Cranberry Orange Muffins

Course: Breakfast, Dessert, Snack
Cuisine: American
Keyword: cranberry orange muffins
Prep Time: 15 minutes
Cook Time: 20 minutes
Total Time: 50 minutes
Servings: 12
Calories: 260kcal
Exceptionally delicious Cranberry Orange Muffins are a must make this holiday season! Incredibly moist with a wonderfully tender crumb, this cranberry orange muffin recipe is beautifully flavored with fresh oranges and dried cranberries. Truly a memorable addition to any holiday breakfast or brunch!
Print Recipe


  • 1 cup dried sweetened cranberries
  • 1/3 cup fresh orange juice
  • 2 cups all purpose flour
  • 1 teaspoon baking powder
  • 1/2 teaspoon baking soda
  • 1/4 teaspoon salt
  • 1 teaspoon ground ginger
  • 1/2 cup unsalted butter 1 stick, at room temperature
  • 1 tablespoon fresh orange zest the zest of one whole orange
  • 2/3 cup sugar
  • 2 eggs
  • 1 teaspoon vanilla extract
  • 1 teaspoon orange extract
  • 2 tablespoons oil vegetable, canola or olive
  • 1/2 cup milk any fat content but whole milk preferred


  • Preheat oven to 375 F. Line a muffin pan with paper liners.
  • Zest one whole orange (making about 1 Tablespoon of zest) and set aside.
  • Squeeze the juice from that one orange (about 1/3 cup).
  • Put the orange juice (if needed, add some prepared orange juice to the fresh juice to make 1/3 cup) and the cranberries in a small saucepan and bring to a simmer. Simmer about 5 minutes, stirring as needed. Turn off heat and set aside.
  • In a large bowl add the flour, baking powder, baking soda, salt and ginger, and set aside.
  • In the bowl of an electric mixer, cream the butter, orange zest and sugar until light and fluffy (about 2 minutes).
  • Scrape down the side of the bowl, then add in the eggs (one at a time), vanilla, orange extract, and oil. Blend until well combined.
  • Add the flour mixture, alternating with the milk (add about half of the flour mixture, then some milk,then the rest of the flour, and the rest of the milk).
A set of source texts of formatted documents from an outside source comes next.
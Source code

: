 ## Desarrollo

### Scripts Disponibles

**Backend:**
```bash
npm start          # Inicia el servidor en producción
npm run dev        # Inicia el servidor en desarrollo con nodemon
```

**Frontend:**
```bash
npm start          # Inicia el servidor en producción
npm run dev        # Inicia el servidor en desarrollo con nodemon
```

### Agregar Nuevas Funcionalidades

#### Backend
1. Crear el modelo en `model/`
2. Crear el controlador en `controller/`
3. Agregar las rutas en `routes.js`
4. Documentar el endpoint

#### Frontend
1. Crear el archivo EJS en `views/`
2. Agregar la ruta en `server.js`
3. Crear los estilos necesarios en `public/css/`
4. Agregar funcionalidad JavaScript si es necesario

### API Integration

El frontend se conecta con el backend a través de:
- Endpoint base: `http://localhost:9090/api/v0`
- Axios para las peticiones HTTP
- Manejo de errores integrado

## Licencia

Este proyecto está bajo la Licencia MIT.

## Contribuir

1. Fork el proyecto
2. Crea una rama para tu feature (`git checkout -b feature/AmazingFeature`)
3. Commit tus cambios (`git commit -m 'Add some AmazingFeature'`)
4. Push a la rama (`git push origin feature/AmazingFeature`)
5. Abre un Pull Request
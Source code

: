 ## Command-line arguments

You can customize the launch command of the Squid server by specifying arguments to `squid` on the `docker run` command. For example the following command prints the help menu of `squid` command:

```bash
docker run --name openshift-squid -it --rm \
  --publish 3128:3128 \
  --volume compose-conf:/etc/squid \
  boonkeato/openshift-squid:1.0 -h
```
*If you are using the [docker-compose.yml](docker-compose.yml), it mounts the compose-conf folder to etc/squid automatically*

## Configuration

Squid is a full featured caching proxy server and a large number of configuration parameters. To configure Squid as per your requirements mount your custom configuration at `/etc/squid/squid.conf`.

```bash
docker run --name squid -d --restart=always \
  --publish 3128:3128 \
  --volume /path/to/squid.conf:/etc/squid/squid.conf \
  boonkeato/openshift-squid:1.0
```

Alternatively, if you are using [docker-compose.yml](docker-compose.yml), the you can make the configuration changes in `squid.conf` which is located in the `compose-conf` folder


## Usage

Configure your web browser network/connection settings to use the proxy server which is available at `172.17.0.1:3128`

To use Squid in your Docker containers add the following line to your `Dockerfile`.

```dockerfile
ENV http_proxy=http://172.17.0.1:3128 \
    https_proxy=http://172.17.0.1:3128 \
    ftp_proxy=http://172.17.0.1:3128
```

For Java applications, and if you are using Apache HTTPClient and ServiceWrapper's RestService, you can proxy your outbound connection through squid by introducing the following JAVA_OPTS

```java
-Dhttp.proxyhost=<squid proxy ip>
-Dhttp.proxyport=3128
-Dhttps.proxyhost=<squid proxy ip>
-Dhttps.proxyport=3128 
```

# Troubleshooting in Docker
Fold in the cranberries. Do not over mix.
  • Scoop batter into prepared muffin/cupcake pan.
  • Bake muffins about 20 minutes (test with a toothpick, there should be moist crumbs, but not wet).
  • Cool muffins on a wire cooling rack.


Yields about 8 large or 12 medium (standard) muffins.

Tools Needed

hand mixer or stand mixer | muffin liners (Panettone liners that are freestanding) or this one OR use a standard muffin pan

Optional Glaze 

  • 2 tablespoons butter melted
  • 1/2 cup powdered sugar
  • 2 tablespoons fresh orange juice
Prepare the glaze by mixing the powdered sugar, orange juice, and melted butter in a bowl. If it’s too thin, add an additional tablespoon of powdered sugar. Drizzle the glaze all over the top of the muffins and let it set. Add another layer of glaze if you want.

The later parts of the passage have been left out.